• [Instructions to follow] What lines in the data below mention the string "ttfamily"? Copy them out.

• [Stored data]
◆ ◆ ◆ ◆ ◆
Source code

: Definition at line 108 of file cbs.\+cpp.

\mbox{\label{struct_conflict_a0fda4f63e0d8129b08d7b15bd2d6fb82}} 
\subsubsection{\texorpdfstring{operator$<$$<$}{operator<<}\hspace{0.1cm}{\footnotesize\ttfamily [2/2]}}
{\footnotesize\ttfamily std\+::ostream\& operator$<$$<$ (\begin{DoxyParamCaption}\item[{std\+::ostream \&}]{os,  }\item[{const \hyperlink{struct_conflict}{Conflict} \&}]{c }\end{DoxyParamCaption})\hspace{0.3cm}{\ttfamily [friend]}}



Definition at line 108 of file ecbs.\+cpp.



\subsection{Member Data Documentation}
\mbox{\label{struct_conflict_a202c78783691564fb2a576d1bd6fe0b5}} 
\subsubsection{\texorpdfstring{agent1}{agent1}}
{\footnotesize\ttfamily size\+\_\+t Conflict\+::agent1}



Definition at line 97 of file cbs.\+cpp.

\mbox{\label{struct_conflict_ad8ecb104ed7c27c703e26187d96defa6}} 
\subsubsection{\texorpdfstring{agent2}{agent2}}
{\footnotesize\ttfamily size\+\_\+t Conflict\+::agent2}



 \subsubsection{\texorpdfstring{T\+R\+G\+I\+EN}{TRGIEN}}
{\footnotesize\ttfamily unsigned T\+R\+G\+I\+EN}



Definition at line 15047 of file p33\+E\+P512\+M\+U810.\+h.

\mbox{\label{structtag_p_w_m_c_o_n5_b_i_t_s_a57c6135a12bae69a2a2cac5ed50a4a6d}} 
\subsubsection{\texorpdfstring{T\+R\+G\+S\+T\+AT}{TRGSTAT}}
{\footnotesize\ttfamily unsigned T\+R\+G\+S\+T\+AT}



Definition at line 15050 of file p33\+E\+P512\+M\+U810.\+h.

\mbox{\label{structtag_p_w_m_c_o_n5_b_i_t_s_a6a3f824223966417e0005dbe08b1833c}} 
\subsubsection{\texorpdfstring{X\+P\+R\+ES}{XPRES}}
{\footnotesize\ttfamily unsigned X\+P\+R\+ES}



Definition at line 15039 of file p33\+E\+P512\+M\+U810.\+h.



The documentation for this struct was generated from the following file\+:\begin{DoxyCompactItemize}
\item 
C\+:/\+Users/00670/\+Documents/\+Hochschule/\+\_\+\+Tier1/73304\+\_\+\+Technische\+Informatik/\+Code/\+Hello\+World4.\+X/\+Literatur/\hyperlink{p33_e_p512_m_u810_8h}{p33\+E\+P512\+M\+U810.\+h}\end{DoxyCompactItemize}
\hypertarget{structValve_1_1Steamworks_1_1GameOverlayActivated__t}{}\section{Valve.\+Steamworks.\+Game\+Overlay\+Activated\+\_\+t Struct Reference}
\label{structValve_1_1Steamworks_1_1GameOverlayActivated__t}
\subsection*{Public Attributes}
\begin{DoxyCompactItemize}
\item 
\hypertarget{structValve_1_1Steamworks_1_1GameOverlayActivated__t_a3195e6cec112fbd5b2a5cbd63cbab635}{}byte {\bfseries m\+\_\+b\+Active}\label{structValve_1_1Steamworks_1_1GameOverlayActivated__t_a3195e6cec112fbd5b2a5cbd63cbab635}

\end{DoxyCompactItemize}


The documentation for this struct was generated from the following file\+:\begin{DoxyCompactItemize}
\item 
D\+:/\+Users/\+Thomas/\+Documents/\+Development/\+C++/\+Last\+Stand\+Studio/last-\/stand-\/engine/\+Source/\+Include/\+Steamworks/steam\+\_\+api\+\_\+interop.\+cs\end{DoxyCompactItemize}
◆ ◆ ◆ ◆ ◆
• [Reply]
\subsubsection{\texorpdfstring{operator$<$$<$}{operator<<}\hspace{0.1cm}{\footnotesize\ttfamily [2/2]}}
{\footnotesize\ttfamily std\+::ostream\& operator$<$$<$ (\begin{DoxyParamCaption}\item[{std\+::ostream \&}]{os,  }\item[{const \hyperlink{struct_conflict}{Conflict} \&}]{c }\end{DoxyParamCaption})\hspace{0.3cm}{\ttfamily [friend]}}
{\footnotesize\ttfamily size\+\_\+t Conflict\+::agent1}
{\footnotesize\ttfamily size\+\_\+t Conflict\+::agent2}
{\footnotesize\ttfamily unsigned T\+R\+G\+I\+EN}
{\footnotesize\ttfamily unsigned T\+R\+G\+S\+T\+AT}
{\footnotesize\ttfamily unsigned X\+P\+R\+ES}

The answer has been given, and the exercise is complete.